*** Block opens ***
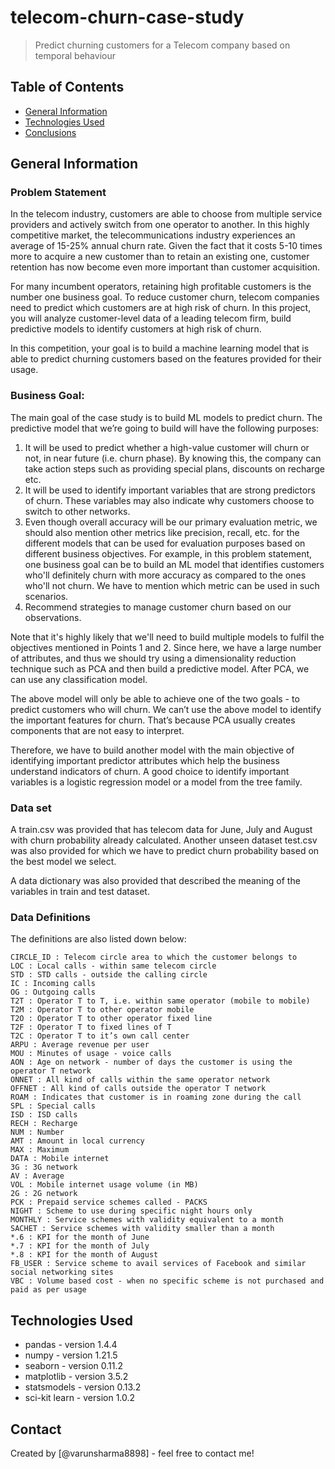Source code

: # telecom-churn-case-study
> Predict churning customers for a Telecom company based on temporal behaviour


## Table of Contents
* [General Information](#general-information)
* [Technologies Used](#technologies-used)
* [Conclusions](#conclusions)


## General Information
### Problem Statement
In the telecom industry, customers are able to choose from multiple service providers and actively switch from one operator to another. In this highly competitive market, the telecommunications industry experiences an average of 15-25% annual churn rate. Given the fact that it costs 5-10 times more to acquire a new customer than to retain an existing one, customer retention has now become even more important than customer acquisition.

For many incumbent operators, retaining high profitable customers is the number one business goal. To reduce customer churn, telecom companies need to predict which customers are at high risk of churn. In this project, you will analyze customer-level data of a leading telecom firm, build predictive models to identify customers at high risk of churn.

In this competition, your goal is to build a machine learning model that is able to predict churning customers based on the features provided for their usage.


### Business Goal:
The main goal of the case study is to build ML models to predict churn. The predictive model that we’re going to build will have the following purposes:
1. It will be used to predict whether a high-value customer will churn or not, in near future (i.e. churn phase). By knowing this, the company can take action steps such as providing special plans, discounts on recharge etc.
2. It will be used to identify important variables that are strong predictors of churn. These variables may also indicate why customers choose to switch to other networks.
3. Even though overall accuracy will be our primary evaluation metric, we should also mention other metrics like precision, recall, etc. for the different models that can be used for evaluation purposes based on different business objectives. For example, in this problem statement, one business goal can be to build an ML model that identifies customers who'll definitely churn with more accuracy as compared to the ones who'll not churn. We have to mention which metric can be used in such scenarios.
4. Recommend strategies to manage customer churn based on our observations.

Note that it's highly likely that we'll need to build multiple models to fulfil the objectives mentioned in Points 1 and 2. Since here, we have a large number of attributes, and thus we should try using a dimensionality reduction technique such as PCA and then build a predictive model. After PCA, we can use any classification model.

The above model will only be able to achieve one of the two goals - to predict customers who will churn. We can’t use the above model to identify the important features for churn. That’s because PCA usually creates components that are not easy to interpret.

Therefore, we have to build another model with the main objective of identifying important predictor attributes which help the business understand indicators of churn. A good choice to identify important variables is a logistic regression model or a model from the tree family.


### Data set
A train.csv was provided that has telecom data for June, July and August with churn probability already calculated. Another unseen dataset test.csv was also provided for which we have to predict churn probability based on the best model we select.

A data dictionary was also provided that described the meaning of the variables in train and test dataset.


### Data Definitions
The definitions are also listed down below:

```
CIRCLE_ID : Telecom circle area to which the customer belongs to
LOC : Local calls - within same telecom circle
STD : STD calls - outside the calling circle
IC : Incoming calls
OG : Outgoing calls
T2T : Operator T to T, i.e. within same operator (mobile to mobile)
T2M : Operator T to other operator mobile
T2O : Operator T to other operator fixed line
T2F : Operator T to fixed lines of T
T2C : Operator T to it’s own call center
ARPU : Average revenue per user
MOU : Minutes of usage - voice calls
AON : Age on network - number of days the customer is using the operator T network
ONNET : All kind of calls within the same operator network
OFFNET : All kind of calls outside the operator T network
ROAM : Indicates that customer is in roaming zone during the call
SPL : Special calls
ISD : ISD calls
RECH : Recharge
NUM : Number
AMT : Amount in local currency
MAX : Maximum
DATA : Mobile internet
3G : 3G network
AV : Average
VOL : Mobile internet usage volume (in MB)
2G : 2G network
PCK : Prepaid service schemes called - PACKS
NIGHT : Scheme to use during specific night hours only
MONTHLY : Service schemes with validity equivalent to a month
SACHET : Service schemes with validity smaller than a month
*.6 : KPI for the month of June
*.7 : KPI for the month of July
*.8 : KPI for the month of August
FB_USER : Service scheme to avail services of Facebook and similar social networking sites
VBC : Volume based cost - when no specific scheme is not purchased and paid as per usage
```

## Technologies Used
- pandas - version 1.4.4
- numpy - version 1.21.5
- seaborn - version 0.11.2
- matplotlib - version 3.5.2
- statsmodels - version 0.13.2
- sci-kit learn - version 1.0.2


## Contact
Created by [@varunsharma8898] - feel free to contact me!
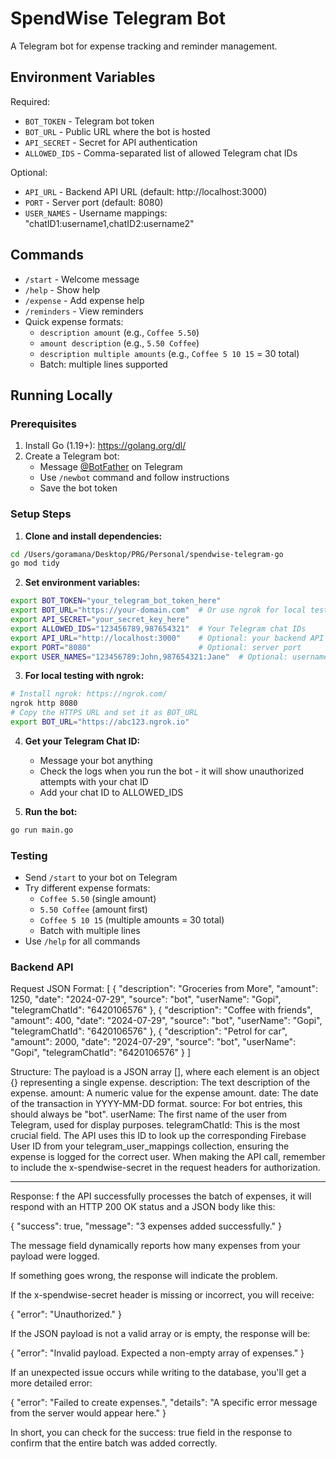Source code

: # SpendWise Telegram Bot

A Telegram bot for expense tracking and reminder management.

## Environment Variables

Required:
- `BOT_TOKEN` - Telegram bot token
- `BOT_URL` - Public URL where the bot is hosted
- `API_SECRET` - Secret for API authentication
- `ALLOWED_IDS` - Comma-separated list of allowed Telegram chat IDs

Optional:
- `API_URL` - Backend API URL (default: http://localhost:3000)
- `PORT` - Server port (default: 8080)
- `USER_NAMES` - Username mappings: "chatID1:username1,chatID2:username2"

## Commands

- `/start` - Welcome message
- `/help` - Show help
- `/expense` - Add expense help
- `/reminders` - View reminders
- Quick expense formats:
  - `description amount` (e.g., `Coffee 5.50`)
  - `amount description` (e.g., `5.50 Coffee`)
  - `description multiple amounts` (e.g., `Coffee 5 10 15` = 30 total)
  - Batch: multiple lines supported

## Running Locally

### Prerequisites
1. Install Go (1.19+): https://golang.org/dl/
2. Create a Telegram bot:
   - Message [@BotFather](https://t.me/botfather) on Telegram
   - Use `/newbot` command and follow instructions
   - Save the bot token

### Setup Steps

1. **Clone and install dependencies:**
```bash
cd /Users/goramana/Desktop/PRG/Personal/spendwise-telegram-go
go mod tidy
```

2. **Set environment variables:**
```bash
export BOT_TOKEN="your_telegram_bot_token_here"
export BOT_URL="https://your-domain.com"  # Or use ngrok for local testing
export API_SECRET="your_secret_key_here"
export ALLOWED_IDS="123456789,987654321"  # Your Telegram chat IDs
export API_URL="http://localhost:3000"    # Optional: your backend API
export PORT="8080"                        # Optional: server port
export USER_NAMES="123456789:John,987654321:Jane"  # Optional: username mappings
```

3. **For local testing with ngrok:**
```bash
# Install ngrok: https://ngrok.com/
ngrok http 8080
# Copy the HTTPS URL and set it as BOT_URL
export BOT_URL="https://abc123.ngrok.io"
```

4. **Get your Telegram Chat ID:**
   - Message your bot anything
   - Check the logs when you run the bot - it will show unauthorized attempts with your chat ID
   - Add your chat ID to ALLOWED_IDS

5. **Run the bot:**
```bash
go run main.go
```

### Testing
- Send `/start` to your bot on Telegram
- Try different expense formats:
  - `Coffee 5.50` (single amount)
  - `5.50 Coffee` (amount first)
  - `Coffee 5 10 15` (multiple amounts = 30 total)
  - Batch with multiple lines
- Use `/help` for all commands


### Backend API
Request JSON Format: 
[
  {
    "description": "Groceries from More",
    "amount": 1250,
    "date": "2024-07-29",
    "source": "bot",
    "userName": "Gopi",
    "telegramChatId": "6420106576"
  },
  {
    "description": "Coffee with friends",
    "amount": 400,
    "date": "2024-07-29",
    "source": "bot",
    "userName": "Gopi",
    "telegramChatId": "6420106576"
  },
  {
    "description": "Petrol for car",
    "amount": 2000,
    "date": "2024-07-29",
    "source": "bot",
    "userName": "Gopi",
    "telegramChatId": "6420106576"
  }
]

Structure: The payload is a JSON array [], where each element is an object {} representing a single expense.
description: The text description of the expense.
amount: A numeric value for the expense amount.
date: The date of the transaction in YYYY-MM-DD format.
source: For bot entries, this should always be "bot".
userName: The first name of the user from Telegram, used for display purposes.
telegramChatId: This is the most crucial field. The API uses this ID to look up the corresponding Firebase User ID from your telegram_user_mappings collection, ensuring the expense is logged for the correct user.
When making the API call, remember to include the x-spendwise-secret in the request headers for authorization.


____________
Response:
f the API successfully processes the batch of expenses, it will respond with an HTTP 200 OK status and a JSON body like this:

{
  "success": true,
  "message": "3 expenses added successfully."
}

The message field dynamically reports how many expenses from your payload were logged.

If something goes wrong, the response will indicate the problem.

If the x-spendwise-secret header is missing or incorrect, you will receive:

{
  "error": "Unauthorized."
}

If the JSON payload is not a valid array or is empty, the response will be:

{
  "error": "Invalid payload. Expected a non-empty array of expenses."
}

If an unexpected issue occurs while writing to the database, you'll get a more detailed error:

{
  "error": "Failed to create expenses.",
  "details": "A specific error message from the server would appear here."
}

In short, you can check for the success: true field in the response to confirm that the entire batch was added correctly.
*** Block closes ***
## TO DO
Out of the entries, pull every line that mentions "added".

## OUTPUT
  "message": "3 expenses added successfully."
In short, you can check for the success: true field in the response to confirm that the entire batch was added correctly.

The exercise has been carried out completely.